Giving truth to Memphis youth
By Alexis G. Ditaway
Ridgeway High School
Relationships are complicated things, especially during high school years. While some common practices remain the same throughout the years, much has changed from freshman year. One noticeable change is the “language of love” used.
From distinguishing if you and your significant other are “talking” or “go together,” to determining if you are the “main chick,” “side chick,” or “community man,” these terms can leave one confused.
“If somebody says, ‘Yeah, we talk,’ it’s like we’re not serious, and we’re not playing. But at any given moment, it can be over,” said Ivan Fluker, a homeschooled senior. “It’s somewhat in-between.”
Jeremy Roach, a student at Southwest Tennessee Community College gave his perspective.
“Talking can be different things. You’re getting to know that person and seeing if you can see myself with them, because both of you are trying to further the relationship,” Roach said.
The next “step” in the relationship cycle is the phrase, “go together;” it means that both people are now exclusive to each other.
“It’s like the beginning phase of a relationship, kind of, before you really get called the term ‘boyfriend’ or ‘girlfriend,’” said Morgan Benton, a senior at Ridgeway High School. “You know you care about someone when you don’t say ‘go together;’ you say ‘in a relationship’ or ‘that’s my significant other.’”

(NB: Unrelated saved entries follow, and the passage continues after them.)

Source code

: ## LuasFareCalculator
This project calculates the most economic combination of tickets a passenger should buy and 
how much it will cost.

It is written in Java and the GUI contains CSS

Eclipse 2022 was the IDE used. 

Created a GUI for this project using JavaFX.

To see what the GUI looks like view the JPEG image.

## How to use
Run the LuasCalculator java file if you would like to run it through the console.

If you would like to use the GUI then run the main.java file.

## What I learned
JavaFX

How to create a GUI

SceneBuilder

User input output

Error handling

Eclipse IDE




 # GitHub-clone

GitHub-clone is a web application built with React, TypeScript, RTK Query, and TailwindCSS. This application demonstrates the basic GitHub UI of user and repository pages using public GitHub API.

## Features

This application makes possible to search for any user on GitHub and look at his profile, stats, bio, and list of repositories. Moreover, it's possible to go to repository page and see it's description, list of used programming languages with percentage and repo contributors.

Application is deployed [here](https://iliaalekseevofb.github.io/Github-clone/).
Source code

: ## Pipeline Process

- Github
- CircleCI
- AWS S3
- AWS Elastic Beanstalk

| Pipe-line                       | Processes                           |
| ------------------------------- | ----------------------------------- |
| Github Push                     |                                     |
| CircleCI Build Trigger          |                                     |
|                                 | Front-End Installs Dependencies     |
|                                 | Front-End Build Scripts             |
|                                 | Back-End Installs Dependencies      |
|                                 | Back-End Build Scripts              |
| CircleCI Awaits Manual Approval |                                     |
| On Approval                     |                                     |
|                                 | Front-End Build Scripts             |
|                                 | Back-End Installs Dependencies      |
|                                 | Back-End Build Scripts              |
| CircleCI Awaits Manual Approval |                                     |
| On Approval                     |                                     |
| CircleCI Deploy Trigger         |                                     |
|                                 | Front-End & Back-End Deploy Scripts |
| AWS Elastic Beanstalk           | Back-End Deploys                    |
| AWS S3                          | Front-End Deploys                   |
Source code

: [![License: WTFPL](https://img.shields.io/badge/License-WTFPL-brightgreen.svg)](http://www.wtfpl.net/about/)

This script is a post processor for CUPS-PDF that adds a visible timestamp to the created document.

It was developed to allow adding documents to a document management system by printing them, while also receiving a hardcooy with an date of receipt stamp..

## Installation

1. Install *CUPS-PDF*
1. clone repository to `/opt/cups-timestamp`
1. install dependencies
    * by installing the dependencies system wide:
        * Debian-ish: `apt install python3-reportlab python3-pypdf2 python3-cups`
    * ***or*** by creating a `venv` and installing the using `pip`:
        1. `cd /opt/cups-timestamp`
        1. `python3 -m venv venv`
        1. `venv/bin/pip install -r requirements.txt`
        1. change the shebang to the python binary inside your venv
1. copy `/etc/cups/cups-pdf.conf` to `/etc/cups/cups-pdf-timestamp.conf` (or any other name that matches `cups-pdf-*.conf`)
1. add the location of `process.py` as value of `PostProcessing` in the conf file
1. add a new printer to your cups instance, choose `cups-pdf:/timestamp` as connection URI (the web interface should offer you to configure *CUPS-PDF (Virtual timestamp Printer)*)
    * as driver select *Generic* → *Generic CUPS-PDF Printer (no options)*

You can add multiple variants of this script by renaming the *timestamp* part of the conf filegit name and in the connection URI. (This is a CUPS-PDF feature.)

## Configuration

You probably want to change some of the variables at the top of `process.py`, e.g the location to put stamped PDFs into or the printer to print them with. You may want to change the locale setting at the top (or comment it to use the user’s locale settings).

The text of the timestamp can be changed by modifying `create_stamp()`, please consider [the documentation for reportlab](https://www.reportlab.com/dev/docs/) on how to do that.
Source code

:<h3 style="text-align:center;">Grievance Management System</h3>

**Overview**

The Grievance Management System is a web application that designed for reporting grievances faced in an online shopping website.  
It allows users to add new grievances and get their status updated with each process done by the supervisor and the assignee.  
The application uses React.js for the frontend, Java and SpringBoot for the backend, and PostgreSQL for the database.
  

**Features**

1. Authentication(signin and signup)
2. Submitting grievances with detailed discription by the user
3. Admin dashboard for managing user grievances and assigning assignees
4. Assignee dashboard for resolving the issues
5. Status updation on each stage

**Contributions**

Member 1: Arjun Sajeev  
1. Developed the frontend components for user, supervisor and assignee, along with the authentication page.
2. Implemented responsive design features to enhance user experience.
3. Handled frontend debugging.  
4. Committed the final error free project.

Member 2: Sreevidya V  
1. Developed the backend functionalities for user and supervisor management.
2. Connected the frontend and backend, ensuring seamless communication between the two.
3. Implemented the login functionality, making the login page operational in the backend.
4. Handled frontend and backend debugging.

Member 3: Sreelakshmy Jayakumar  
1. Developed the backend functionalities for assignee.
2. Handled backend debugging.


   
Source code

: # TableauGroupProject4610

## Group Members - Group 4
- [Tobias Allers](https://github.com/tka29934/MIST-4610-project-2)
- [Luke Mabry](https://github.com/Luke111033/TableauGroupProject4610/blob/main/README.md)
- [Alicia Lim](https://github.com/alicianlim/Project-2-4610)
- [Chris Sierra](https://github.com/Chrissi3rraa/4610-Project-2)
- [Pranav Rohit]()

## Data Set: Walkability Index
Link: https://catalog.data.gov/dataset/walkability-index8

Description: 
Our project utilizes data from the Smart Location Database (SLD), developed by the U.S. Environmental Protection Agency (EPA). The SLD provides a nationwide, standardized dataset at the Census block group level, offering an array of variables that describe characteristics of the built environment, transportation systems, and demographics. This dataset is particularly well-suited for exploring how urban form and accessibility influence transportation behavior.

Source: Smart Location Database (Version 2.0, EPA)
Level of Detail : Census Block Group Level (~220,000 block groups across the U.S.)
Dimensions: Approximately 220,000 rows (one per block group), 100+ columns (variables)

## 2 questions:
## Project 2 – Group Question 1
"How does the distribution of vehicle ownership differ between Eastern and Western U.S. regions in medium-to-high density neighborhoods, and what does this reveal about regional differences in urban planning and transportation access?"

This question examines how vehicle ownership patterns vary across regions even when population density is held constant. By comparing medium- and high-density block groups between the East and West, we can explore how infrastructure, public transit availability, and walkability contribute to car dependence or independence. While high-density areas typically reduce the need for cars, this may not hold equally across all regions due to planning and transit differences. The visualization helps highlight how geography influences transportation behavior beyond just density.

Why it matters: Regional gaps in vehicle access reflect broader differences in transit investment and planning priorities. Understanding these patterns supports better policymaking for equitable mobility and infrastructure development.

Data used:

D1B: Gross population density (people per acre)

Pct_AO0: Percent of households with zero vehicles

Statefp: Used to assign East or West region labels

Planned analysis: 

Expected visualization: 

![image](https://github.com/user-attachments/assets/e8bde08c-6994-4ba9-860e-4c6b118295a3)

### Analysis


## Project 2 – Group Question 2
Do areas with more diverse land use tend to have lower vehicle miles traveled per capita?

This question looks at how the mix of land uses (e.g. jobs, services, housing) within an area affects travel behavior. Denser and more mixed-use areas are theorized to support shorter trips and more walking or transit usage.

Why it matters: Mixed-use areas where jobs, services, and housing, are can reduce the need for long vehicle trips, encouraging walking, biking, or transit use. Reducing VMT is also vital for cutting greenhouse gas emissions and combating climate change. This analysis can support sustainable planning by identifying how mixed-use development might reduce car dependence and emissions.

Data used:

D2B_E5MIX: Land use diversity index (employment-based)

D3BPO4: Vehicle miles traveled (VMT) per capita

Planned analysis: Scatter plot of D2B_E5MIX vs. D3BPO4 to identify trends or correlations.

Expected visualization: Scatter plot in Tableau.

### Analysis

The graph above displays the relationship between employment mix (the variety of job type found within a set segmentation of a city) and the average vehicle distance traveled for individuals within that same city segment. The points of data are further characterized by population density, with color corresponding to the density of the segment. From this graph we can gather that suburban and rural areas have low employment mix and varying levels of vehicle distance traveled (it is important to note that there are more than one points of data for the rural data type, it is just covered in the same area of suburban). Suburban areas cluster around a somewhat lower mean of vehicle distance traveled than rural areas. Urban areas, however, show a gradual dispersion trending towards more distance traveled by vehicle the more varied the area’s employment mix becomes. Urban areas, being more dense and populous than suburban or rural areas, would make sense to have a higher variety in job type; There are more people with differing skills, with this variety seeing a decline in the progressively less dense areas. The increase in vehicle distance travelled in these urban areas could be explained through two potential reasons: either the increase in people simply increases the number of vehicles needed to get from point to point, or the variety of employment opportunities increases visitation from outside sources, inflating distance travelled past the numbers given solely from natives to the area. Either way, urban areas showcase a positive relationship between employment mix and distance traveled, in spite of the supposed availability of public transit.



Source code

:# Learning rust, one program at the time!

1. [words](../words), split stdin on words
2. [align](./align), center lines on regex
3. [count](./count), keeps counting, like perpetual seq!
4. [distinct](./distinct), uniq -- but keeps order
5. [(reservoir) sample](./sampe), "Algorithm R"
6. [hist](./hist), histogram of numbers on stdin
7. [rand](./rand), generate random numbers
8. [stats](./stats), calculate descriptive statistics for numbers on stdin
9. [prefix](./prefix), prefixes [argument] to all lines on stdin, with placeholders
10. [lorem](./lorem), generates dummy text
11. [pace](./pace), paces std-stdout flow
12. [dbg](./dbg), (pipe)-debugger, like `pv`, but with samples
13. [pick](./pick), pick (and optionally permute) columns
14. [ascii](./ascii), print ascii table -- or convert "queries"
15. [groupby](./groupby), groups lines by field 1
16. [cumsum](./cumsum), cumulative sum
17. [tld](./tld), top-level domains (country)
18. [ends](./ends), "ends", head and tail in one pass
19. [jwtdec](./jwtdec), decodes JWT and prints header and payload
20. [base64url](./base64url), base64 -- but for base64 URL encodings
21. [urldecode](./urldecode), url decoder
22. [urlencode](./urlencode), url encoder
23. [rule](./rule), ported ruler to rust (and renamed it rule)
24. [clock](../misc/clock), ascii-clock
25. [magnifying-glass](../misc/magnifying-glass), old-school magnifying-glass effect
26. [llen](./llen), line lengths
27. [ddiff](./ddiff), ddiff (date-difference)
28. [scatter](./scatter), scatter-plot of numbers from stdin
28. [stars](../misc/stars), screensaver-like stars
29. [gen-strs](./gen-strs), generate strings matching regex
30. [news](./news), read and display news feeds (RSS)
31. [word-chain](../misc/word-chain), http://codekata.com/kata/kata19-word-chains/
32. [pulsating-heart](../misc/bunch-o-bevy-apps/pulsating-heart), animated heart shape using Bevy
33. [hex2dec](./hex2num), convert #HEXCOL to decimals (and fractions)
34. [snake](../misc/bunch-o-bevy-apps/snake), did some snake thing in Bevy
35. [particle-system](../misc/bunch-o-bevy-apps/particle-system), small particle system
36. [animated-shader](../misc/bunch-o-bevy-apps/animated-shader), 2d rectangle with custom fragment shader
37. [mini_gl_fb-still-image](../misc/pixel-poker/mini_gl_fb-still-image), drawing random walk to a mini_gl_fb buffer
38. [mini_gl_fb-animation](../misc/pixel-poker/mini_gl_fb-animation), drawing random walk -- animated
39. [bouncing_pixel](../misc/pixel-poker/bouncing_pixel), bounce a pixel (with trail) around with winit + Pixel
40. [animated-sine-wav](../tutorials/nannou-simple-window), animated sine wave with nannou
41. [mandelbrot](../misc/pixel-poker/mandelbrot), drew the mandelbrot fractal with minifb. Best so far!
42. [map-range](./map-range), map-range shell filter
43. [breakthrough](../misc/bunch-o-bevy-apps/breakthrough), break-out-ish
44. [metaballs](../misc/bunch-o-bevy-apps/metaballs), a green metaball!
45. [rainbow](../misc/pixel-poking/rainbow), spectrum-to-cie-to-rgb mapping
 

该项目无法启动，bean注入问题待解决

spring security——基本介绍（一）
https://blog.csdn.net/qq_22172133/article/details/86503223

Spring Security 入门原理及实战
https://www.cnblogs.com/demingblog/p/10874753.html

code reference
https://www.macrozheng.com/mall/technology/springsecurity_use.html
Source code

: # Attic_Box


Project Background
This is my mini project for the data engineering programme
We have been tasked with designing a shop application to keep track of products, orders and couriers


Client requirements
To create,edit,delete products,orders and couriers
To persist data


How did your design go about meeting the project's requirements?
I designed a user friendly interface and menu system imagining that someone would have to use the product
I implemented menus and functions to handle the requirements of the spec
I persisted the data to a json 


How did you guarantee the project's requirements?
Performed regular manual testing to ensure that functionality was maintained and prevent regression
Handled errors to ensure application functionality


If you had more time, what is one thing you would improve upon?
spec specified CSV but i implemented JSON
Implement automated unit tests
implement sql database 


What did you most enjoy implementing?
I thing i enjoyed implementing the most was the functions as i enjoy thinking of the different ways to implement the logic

While the phrases are important, it’s also important to know what role you are playing in the relationship. Notably, there are two main roles: “side chick” and “main chick.”
“Side chick: the girl that I’d keep around in case the main chick is slipping,” said Josh Johnson, a senior at Central High School. She gets most of the benefits of the main chick except recognition and gifts on holidays. Everything works well with that until she becomes ungrateful and begins to have ‘main chick’ mentality.”
Johnson also adds, “A main chick is my girlfriend or soon-to-be. The main girl I talk to. Everyone knows I’m feeling her. We go out, take pictures. Maybe a little ‘cake’ in public. But she’s the girl I really want. Even though she may trip, I still want her around because she is the girl for me. Or at least the girl I want to be for me.”
These are just a few of the terms used by teenagers and young adults to describe relationships and their stages. Many of these are given definitions different from the ones listed here. No matter how you use the words, or if you use them, the language of love is changing, and we should all try to keep up.